TASK GOAL. Whatever runs from the line with "The combination of" to the end of the records below must be copied exactly, with nothing else included.

MATERIAL SUPPLIED.
-=-=-=-=-

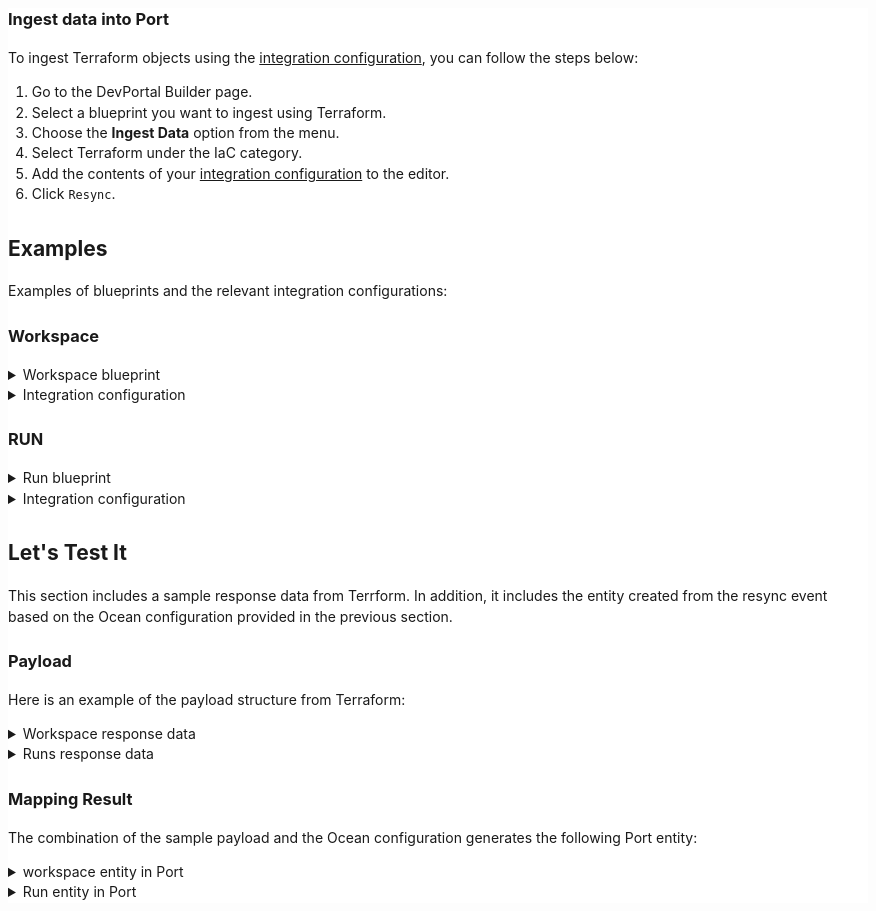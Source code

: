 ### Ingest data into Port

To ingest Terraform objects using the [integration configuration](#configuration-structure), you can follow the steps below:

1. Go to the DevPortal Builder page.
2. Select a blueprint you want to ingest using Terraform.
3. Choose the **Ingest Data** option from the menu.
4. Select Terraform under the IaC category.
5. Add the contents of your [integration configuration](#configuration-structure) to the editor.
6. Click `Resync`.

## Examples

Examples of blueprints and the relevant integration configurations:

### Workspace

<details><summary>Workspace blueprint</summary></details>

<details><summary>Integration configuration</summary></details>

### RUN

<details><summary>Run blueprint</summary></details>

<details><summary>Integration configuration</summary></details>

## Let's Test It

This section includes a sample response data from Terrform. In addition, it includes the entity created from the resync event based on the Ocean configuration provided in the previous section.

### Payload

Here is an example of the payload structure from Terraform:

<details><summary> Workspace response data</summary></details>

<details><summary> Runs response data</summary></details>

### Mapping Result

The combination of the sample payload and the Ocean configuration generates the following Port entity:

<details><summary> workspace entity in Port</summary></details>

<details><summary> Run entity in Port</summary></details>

-=-=-=-=-

ANSWER SPACE.
The combination of the sample payload and the Ocean configuration generates the following Port entity:

<details><summary> workspace entity in Port</summary></details>

<details><summary> Run entity in Port</summary></details>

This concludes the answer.